There were published studies focusing on the protein or cytokine profiles of vitreous from patients with iERM and iMH but yielding opposite conclusion[15, 16, 23]. Nakul Mandal et al demonstrated that none of the 330 protein spots changed significantly between the iERM and iMH groups using comparative proteomic experiments. On the contrary, Souska Zandi et al employed ELISA and multiplex technology while Zhang et al employed one-dimensional gel fractionation and liquid chromatography–tandem mass spectrometry analyses, and both found some of the differently expressed cytokines between ERM and MH. Several issues should be kept in mind to interpret the controversial findings between ours and others. Firstly, the expression of cytokines may be duration related. The average course of iERM in our study was 1.95 months, while the duration of iERM in Souska Zandi’s study was unknown. What we know is that the subjects whose courses were more than 6 months constitute 94% of the ERM group in the Souska Zandi’s study and 62% of those in our study. Besides, in 31.9% of the measured patients in Souska Zandi’s study, the cytokine concentrations lay below the lower cutoff level. Though half of the lower cutoff value was used for subsequent calculation, the result would be still in error. Third, the race might also be involved in the difference of cytokine levels in the vitreous. The above mentioned studies were conducted in Switzerland, in Europe, and in USA, while our patients were all Asian populations.

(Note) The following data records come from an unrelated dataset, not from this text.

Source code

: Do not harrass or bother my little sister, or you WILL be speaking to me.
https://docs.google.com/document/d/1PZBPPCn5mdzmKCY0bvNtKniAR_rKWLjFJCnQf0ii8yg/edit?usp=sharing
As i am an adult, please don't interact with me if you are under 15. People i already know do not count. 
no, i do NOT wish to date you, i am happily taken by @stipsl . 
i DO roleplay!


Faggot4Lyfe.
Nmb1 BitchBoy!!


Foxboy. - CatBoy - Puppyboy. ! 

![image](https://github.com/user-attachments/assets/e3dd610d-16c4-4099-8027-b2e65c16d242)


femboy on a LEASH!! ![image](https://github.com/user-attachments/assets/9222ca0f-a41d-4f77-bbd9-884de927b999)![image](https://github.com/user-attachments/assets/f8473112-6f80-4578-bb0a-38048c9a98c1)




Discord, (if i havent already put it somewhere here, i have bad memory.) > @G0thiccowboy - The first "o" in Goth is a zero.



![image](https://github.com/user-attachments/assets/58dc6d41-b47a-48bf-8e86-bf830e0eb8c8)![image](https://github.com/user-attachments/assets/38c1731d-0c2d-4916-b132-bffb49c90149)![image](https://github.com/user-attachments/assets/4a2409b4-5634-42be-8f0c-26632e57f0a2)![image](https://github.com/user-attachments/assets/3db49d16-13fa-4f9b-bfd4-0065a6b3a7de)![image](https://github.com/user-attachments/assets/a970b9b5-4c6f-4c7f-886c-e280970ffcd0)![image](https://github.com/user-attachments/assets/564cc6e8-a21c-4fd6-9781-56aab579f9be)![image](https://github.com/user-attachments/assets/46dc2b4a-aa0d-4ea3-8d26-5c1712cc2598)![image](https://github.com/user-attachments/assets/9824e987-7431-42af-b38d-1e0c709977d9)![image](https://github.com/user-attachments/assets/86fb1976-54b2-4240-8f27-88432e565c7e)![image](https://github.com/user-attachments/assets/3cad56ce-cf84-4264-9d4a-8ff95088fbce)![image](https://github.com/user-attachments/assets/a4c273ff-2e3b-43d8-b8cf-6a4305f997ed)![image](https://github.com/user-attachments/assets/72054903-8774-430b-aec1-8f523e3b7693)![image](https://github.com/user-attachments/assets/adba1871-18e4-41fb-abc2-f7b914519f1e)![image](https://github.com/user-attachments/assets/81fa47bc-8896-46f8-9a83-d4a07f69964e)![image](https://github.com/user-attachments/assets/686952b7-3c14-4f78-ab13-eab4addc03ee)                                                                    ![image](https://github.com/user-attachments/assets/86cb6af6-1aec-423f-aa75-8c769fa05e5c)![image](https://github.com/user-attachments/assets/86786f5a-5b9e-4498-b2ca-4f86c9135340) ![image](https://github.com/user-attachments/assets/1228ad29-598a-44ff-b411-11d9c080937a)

We acknowledge that this study has several limitations. First, the number of patients included is limited. More cases are required in future to confirm the results. Second, we did not compare the vitreous cytokines among the two macular diseases and vitreous floaters. However, the safety and efficiency of vitrectomy over Nd:YAG laser for floaters remains to be demonstrated. Thus, most studies involving the cytokines measurements still employed iERM or iMH as “negtive” controls. [5, 7, 8, 19]. Third, we did not include ERM or MH eyes with high myopia. ERM and MH are two of the main complications of pathological myopia. It will be interesting to investigate the vitreous cytokines between emmetropic and myopic eyes in conditions of ERM or MH.
In conclusion, the current research provides substantial evidence that the cytokine in the vitreous show similar expression in iERM group and iMH group. This prospective control study is the first one that demonstrates Asian patients with iERM and iMH can be chosen as “negative” control. These results provide theoretical foundation for the future clinical design methods. Further investigations with more participants should be conducted to verify these findings.